Your assignment -
Provide only the number of lines in the records where "MATLAB" appears.
╔══
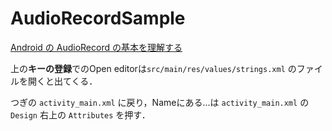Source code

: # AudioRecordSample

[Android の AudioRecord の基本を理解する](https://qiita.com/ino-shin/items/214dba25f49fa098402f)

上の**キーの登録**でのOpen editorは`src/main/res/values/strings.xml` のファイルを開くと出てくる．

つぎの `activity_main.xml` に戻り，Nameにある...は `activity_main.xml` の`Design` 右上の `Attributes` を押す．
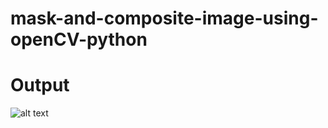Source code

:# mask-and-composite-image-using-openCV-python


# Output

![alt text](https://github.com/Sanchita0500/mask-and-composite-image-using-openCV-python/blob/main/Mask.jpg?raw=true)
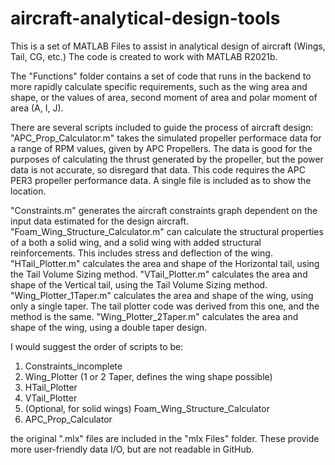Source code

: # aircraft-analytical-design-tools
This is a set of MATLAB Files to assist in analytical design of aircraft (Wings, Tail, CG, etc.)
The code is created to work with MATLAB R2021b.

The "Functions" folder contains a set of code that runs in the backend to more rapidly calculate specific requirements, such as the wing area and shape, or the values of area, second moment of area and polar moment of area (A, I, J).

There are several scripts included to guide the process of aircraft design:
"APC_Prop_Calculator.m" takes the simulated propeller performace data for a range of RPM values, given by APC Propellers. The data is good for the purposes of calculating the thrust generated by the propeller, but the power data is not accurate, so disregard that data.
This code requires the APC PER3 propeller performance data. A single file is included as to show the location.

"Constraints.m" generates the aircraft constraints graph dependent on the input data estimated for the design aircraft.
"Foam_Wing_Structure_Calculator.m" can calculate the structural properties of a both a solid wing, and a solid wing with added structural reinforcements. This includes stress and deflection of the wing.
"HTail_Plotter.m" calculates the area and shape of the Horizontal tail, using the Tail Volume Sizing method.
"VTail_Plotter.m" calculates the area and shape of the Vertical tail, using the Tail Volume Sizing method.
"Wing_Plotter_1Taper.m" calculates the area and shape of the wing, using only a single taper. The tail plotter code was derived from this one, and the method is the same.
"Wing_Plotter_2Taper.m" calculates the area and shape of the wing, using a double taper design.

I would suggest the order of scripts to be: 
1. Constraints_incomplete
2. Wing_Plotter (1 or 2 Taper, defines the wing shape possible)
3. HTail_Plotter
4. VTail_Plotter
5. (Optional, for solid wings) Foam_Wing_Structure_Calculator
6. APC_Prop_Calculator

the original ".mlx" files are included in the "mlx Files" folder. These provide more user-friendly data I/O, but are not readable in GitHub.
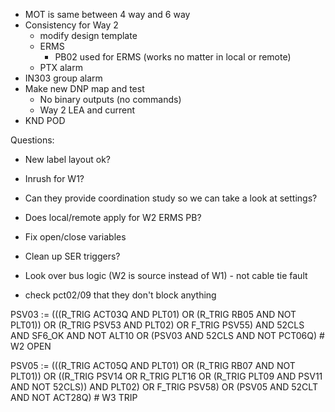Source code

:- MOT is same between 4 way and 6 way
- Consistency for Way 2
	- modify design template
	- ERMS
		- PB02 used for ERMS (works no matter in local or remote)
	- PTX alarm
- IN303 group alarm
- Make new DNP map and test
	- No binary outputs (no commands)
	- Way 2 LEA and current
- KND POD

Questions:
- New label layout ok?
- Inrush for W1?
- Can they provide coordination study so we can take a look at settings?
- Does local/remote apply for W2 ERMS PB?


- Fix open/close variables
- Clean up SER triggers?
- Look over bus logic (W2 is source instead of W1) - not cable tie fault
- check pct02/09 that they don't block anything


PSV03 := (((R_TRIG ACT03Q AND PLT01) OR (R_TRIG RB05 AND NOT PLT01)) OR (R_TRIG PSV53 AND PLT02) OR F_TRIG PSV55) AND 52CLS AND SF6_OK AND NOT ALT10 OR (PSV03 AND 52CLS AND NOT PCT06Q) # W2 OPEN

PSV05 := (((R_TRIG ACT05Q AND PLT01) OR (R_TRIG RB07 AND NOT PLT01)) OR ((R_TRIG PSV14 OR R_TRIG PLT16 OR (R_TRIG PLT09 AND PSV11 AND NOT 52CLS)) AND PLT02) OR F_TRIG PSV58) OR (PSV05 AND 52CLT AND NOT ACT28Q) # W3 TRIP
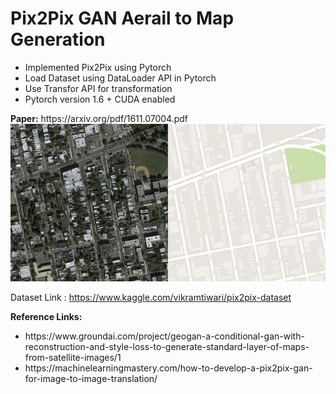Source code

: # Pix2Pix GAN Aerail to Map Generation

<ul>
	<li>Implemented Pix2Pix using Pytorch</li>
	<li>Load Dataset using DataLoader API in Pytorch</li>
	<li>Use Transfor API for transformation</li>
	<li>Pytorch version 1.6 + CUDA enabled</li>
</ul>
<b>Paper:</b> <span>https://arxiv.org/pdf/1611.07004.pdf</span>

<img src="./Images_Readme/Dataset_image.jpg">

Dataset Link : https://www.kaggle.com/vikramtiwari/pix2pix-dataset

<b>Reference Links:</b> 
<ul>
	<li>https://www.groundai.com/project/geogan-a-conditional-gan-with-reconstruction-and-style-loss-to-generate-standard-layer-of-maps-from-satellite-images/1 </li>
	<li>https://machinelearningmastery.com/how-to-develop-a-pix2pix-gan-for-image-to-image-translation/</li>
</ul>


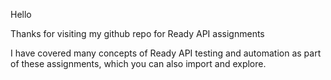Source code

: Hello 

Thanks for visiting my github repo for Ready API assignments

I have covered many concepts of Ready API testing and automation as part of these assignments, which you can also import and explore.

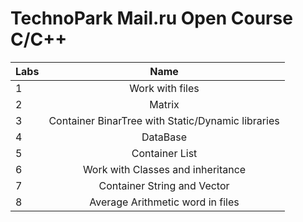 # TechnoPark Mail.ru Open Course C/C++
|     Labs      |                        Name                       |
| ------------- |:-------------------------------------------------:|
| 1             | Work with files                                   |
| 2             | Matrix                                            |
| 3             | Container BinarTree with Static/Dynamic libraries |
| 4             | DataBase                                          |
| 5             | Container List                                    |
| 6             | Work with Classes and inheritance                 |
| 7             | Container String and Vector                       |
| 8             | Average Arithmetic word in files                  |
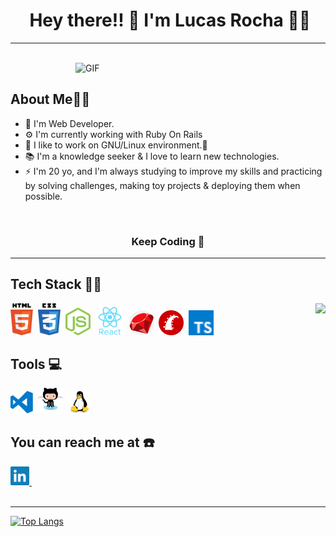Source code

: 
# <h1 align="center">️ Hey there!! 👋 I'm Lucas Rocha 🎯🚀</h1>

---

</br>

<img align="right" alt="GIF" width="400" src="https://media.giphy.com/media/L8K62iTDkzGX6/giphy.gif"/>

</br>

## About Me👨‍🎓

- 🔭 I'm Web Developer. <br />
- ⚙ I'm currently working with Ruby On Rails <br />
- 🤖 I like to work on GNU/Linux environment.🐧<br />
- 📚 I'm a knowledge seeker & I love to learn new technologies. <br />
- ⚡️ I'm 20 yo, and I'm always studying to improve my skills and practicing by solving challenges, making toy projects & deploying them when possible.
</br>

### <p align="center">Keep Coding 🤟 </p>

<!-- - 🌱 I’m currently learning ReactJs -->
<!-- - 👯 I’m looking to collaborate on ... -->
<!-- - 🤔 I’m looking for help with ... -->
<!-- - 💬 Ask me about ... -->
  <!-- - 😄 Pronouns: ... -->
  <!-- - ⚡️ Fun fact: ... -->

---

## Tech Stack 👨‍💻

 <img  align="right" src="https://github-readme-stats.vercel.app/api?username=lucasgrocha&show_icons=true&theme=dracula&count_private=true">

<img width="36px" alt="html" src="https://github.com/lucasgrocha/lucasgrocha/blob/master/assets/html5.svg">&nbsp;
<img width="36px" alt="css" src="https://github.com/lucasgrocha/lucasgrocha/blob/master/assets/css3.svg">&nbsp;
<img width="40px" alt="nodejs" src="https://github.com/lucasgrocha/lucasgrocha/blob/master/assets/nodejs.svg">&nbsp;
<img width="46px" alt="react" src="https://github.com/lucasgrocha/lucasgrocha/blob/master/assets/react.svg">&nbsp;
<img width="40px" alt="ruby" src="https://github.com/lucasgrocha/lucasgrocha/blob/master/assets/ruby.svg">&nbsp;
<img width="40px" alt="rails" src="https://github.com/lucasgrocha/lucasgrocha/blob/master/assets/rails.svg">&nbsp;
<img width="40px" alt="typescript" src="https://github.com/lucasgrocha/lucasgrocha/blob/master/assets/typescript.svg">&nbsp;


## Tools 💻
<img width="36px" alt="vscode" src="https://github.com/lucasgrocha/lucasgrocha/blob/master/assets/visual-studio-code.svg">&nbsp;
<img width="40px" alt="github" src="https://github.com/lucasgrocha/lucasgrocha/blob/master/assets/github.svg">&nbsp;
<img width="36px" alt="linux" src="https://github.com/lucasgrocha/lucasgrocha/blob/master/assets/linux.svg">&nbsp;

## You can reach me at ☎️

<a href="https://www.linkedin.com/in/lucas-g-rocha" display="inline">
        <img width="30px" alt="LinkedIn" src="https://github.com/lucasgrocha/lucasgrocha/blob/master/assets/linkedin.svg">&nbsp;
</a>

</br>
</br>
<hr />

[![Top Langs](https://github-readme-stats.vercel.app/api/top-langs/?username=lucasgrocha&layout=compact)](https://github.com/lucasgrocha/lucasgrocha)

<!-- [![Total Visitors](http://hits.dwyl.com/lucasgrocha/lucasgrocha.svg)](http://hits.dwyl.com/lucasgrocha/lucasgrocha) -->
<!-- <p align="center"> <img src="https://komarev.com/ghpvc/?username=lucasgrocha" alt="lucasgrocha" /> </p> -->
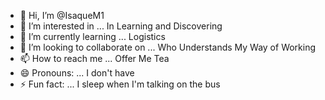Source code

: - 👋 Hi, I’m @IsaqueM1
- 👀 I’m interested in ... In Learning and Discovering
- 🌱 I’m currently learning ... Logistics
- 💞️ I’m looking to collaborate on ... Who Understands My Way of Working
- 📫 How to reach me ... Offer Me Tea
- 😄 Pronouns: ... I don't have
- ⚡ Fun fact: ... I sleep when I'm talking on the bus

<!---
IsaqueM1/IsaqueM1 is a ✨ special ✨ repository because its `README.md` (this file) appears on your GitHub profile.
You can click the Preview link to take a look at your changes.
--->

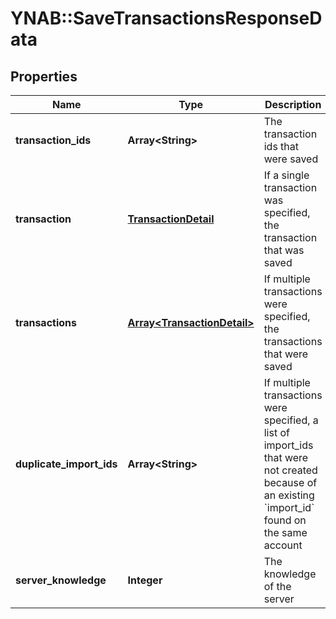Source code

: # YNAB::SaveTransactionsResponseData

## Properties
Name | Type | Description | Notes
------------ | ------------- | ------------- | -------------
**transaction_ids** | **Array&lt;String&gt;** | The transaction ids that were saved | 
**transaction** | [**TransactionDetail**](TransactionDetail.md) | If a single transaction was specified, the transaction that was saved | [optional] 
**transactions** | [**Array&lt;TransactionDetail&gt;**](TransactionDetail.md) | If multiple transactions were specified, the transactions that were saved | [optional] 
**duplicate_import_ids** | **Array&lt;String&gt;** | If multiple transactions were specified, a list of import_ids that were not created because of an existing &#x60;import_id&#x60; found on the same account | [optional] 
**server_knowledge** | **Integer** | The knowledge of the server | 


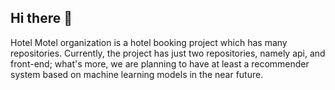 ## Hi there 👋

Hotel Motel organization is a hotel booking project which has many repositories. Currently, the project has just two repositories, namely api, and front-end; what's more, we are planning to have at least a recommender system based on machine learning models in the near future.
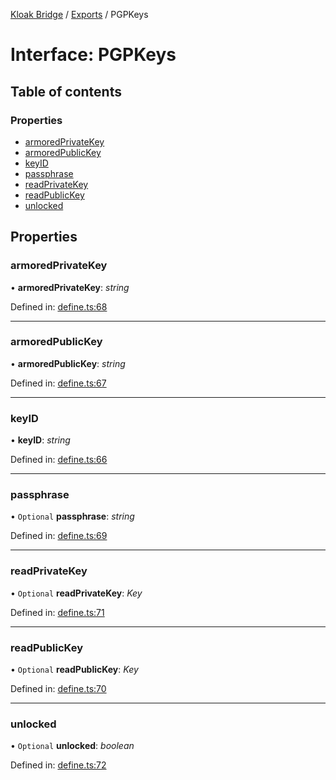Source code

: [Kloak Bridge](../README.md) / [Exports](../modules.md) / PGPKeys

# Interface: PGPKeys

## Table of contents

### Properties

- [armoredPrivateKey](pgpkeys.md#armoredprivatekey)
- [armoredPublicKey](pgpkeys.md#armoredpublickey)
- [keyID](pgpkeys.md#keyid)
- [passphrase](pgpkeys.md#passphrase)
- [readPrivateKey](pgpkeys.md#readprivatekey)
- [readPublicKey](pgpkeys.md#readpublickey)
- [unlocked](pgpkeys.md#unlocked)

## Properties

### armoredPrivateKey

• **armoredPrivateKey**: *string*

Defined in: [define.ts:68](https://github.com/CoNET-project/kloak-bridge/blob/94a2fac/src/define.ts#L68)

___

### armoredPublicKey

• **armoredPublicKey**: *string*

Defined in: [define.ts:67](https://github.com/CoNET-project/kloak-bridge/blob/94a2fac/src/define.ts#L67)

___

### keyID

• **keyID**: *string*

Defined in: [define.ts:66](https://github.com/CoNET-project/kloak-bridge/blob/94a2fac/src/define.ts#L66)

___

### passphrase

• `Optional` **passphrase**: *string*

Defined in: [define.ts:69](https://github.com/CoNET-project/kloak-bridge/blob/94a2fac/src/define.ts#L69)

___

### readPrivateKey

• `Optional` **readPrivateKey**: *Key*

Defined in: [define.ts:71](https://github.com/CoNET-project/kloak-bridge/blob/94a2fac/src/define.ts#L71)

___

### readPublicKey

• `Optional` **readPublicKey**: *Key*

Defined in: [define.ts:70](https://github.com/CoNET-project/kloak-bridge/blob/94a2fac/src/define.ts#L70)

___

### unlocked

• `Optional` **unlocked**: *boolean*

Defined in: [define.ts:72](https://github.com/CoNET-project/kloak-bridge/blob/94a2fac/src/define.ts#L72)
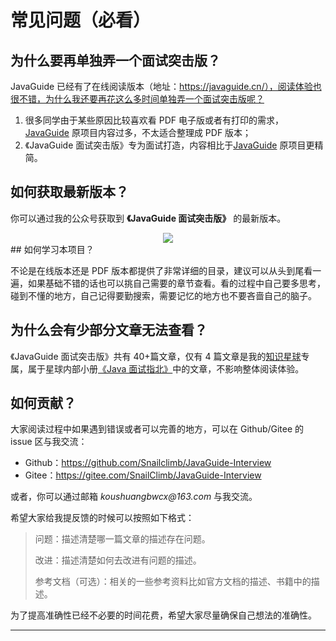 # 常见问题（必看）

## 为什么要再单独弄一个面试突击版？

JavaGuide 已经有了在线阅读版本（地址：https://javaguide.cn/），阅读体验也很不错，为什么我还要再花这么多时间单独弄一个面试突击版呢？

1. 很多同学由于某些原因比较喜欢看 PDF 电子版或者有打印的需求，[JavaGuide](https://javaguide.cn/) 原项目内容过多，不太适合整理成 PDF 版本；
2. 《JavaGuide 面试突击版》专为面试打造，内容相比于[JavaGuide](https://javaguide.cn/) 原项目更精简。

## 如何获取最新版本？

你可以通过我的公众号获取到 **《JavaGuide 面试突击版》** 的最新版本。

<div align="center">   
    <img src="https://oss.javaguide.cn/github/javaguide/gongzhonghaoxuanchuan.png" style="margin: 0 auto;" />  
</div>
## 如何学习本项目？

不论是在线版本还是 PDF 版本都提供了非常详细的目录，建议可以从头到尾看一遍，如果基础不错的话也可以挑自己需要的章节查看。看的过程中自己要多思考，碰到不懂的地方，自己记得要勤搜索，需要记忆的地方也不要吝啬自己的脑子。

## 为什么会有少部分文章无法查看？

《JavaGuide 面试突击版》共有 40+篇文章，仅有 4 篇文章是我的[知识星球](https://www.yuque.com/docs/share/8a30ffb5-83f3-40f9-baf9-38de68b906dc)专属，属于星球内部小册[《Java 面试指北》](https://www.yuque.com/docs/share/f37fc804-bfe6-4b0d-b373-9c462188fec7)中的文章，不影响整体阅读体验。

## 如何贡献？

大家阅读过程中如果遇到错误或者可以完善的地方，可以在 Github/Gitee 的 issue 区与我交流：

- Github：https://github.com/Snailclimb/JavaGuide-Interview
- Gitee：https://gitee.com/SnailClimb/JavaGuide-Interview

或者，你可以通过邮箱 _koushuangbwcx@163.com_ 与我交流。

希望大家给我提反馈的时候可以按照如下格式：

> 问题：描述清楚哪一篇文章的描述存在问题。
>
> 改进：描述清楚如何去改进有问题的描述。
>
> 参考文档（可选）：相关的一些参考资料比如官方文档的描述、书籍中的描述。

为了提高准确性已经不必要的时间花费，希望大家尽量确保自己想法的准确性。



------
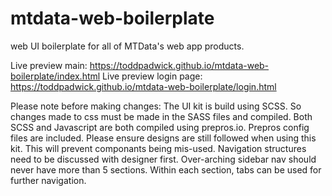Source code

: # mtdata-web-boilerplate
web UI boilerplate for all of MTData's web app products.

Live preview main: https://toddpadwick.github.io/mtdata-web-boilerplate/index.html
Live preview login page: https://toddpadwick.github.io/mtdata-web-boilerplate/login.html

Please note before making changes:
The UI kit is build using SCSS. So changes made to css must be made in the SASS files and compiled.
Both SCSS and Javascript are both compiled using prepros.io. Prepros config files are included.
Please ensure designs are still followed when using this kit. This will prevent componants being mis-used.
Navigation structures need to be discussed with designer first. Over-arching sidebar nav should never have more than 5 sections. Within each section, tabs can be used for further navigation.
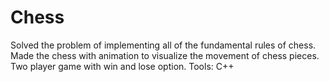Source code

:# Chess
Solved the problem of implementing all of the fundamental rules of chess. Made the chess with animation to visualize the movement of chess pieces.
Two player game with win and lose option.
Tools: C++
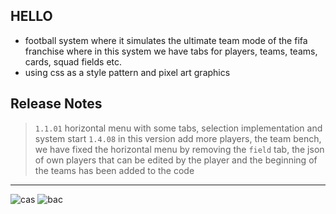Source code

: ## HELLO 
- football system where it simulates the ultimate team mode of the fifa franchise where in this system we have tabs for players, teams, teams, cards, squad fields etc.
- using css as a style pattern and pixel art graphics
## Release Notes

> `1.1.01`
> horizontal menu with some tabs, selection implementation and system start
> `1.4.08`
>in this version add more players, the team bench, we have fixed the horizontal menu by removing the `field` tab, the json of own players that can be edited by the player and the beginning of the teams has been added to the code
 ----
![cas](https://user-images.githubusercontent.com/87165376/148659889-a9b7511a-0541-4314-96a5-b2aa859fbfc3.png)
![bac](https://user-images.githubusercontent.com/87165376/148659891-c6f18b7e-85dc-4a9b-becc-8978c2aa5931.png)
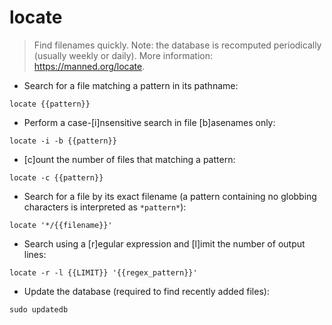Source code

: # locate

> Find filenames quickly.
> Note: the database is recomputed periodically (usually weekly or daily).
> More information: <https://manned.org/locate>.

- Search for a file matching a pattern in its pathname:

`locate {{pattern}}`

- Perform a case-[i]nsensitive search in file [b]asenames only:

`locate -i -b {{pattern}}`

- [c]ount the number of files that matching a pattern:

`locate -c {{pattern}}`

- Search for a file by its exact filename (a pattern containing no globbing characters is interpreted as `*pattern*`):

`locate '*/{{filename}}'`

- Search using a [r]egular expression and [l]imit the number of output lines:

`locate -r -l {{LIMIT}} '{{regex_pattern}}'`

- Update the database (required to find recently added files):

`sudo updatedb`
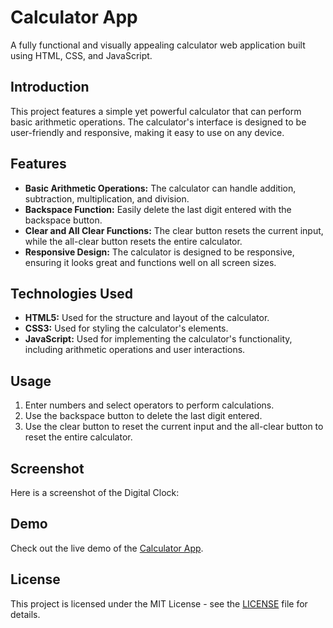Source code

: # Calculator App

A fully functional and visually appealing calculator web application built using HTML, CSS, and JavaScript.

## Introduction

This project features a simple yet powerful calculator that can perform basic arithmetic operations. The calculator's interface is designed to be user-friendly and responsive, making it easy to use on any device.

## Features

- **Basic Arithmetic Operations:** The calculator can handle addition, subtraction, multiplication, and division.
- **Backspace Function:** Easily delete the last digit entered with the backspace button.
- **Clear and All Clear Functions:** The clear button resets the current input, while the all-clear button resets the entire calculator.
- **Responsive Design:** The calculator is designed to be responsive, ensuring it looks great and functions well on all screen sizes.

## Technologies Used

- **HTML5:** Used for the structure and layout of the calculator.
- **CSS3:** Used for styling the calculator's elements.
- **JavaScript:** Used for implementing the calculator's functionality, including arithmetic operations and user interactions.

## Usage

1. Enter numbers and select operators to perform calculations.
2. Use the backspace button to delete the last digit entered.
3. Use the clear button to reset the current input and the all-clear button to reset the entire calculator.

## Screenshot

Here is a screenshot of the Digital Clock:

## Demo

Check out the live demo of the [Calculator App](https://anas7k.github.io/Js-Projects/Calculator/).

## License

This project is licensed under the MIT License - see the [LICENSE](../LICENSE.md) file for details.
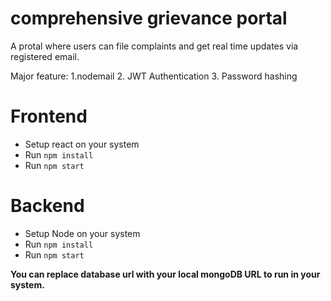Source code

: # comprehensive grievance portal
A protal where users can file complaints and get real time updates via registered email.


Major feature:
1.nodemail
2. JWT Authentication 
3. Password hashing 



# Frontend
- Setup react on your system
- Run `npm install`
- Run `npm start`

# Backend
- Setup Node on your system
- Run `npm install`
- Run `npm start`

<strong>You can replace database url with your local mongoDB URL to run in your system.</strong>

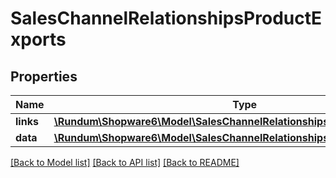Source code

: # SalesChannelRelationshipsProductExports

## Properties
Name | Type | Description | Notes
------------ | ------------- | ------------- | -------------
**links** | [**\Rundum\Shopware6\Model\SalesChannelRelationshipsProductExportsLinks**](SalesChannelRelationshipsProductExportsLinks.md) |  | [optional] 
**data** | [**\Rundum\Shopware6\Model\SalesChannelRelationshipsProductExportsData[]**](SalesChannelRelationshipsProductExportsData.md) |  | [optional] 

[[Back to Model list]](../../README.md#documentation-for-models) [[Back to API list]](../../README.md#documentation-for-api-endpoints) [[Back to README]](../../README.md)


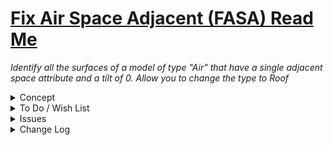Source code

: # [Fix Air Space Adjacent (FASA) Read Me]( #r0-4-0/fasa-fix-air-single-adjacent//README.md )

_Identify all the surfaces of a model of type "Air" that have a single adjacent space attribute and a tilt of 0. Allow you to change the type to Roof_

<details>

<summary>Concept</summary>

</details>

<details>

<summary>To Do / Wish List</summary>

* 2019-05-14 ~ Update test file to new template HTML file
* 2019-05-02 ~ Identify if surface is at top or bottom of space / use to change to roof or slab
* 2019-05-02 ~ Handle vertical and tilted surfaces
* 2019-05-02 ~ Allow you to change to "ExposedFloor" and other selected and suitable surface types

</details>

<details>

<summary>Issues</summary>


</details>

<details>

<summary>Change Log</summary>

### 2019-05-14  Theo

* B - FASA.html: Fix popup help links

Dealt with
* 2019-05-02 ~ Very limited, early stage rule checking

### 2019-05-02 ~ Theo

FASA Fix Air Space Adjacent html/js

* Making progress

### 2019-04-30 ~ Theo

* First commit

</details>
╚══
Task output -
2